Dal 1° gennaio improvvisamente si è deciso che a pagare il conto non sia più lo Stato il quale, a fronte di un mare di inefficienze quasi impossibili da sradicare, ne ha girato il costo sulle spalle degli imputati serrando le porte del processo praticamente senza fine e buttando via la chiave. Il sistema garantisce solo un grado di giudizio, forse due, per il resto si è chiamato fuori dal problema con vaghe promesse di un mondo nuovo in cui nessuno, invero, crede. Nel furore della polemica qualcuno ha anche pensato di poter accollare il prezzo sui magistrati suggerendo di mandare sotto procedimento disciplinare tutti i “rei” dei ritardi, tutti quelli che non dovessero rispettare i nuovi protocolli e le nuove scadenze del nuovo mondo.

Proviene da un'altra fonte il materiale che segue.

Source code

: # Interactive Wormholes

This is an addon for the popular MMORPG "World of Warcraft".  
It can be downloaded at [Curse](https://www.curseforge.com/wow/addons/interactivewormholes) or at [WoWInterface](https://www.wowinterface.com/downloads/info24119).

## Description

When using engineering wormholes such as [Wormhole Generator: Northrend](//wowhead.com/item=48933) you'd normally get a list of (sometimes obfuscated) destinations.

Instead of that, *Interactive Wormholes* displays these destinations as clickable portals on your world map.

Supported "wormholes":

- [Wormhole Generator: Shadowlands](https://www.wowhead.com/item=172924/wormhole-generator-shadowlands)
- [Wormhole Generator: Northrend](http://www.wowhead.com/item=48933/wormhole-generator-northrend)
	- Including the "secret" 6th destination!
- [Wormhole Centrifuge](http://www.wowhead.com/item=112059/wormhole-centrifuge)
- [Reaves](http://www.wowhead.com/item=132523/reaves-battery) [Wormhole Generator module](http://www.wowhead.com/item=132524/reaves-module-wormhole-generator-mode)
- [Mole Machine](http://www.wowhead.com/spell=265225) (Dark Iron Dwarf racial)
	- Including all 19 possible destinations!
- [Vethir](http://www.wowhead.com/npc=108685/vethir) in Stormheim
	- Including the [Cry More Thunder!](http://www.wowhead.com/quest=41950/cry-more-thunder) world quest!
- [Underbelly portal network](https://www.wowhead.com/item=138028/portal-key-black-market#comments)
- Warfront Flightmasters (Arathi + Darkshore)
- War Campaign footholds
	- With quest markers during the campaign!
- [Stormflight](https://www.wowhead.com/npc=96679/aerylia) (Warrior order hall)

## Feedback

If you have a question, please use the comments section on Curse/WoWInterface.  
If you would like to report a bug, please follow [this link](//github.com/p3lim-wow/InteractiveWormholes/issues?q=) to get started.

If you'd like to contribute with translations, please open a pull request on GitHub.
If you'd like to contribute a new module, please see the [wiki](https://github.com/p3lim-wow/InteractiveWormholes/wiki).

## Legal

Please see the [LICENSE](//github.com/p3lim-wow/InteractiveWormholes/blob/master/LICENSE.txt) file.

Ovviamente l’Anm è insorta all’unisono con una buona dose di ragione e, dopo varie oscillazioni e un po’ di confusione, sembra aver deciso che – a ben considerare – sia tutto sommato meglio girare il pacco agli imputati anziché ai giudici. Soluzione un tantino, come dire, corporativa, ma si tratta pur sempre di un sindacato ed é giusto che faccia il proprio mestiere.

In attesa che venga alla luce un improbabile sindacato degli imputati che, badate bene, correrebbe subito a solidarizzare con i giudici (nessuno vorrebbe essere giudicato da un magistrato strangolato disciplinarmente se non si sbriga a decidere), non resta che riconsiderare quali siano le ragioni profonde e le matrici ultime di una riforma che – come ha ricordato bene il procuratore di Catanzaro pochi giorni or sono – doveva solo servire a porre il tema della celerità dei processi e non a rendere perenne il limbo del processo scatenando una guerra tra sommersi e salvati.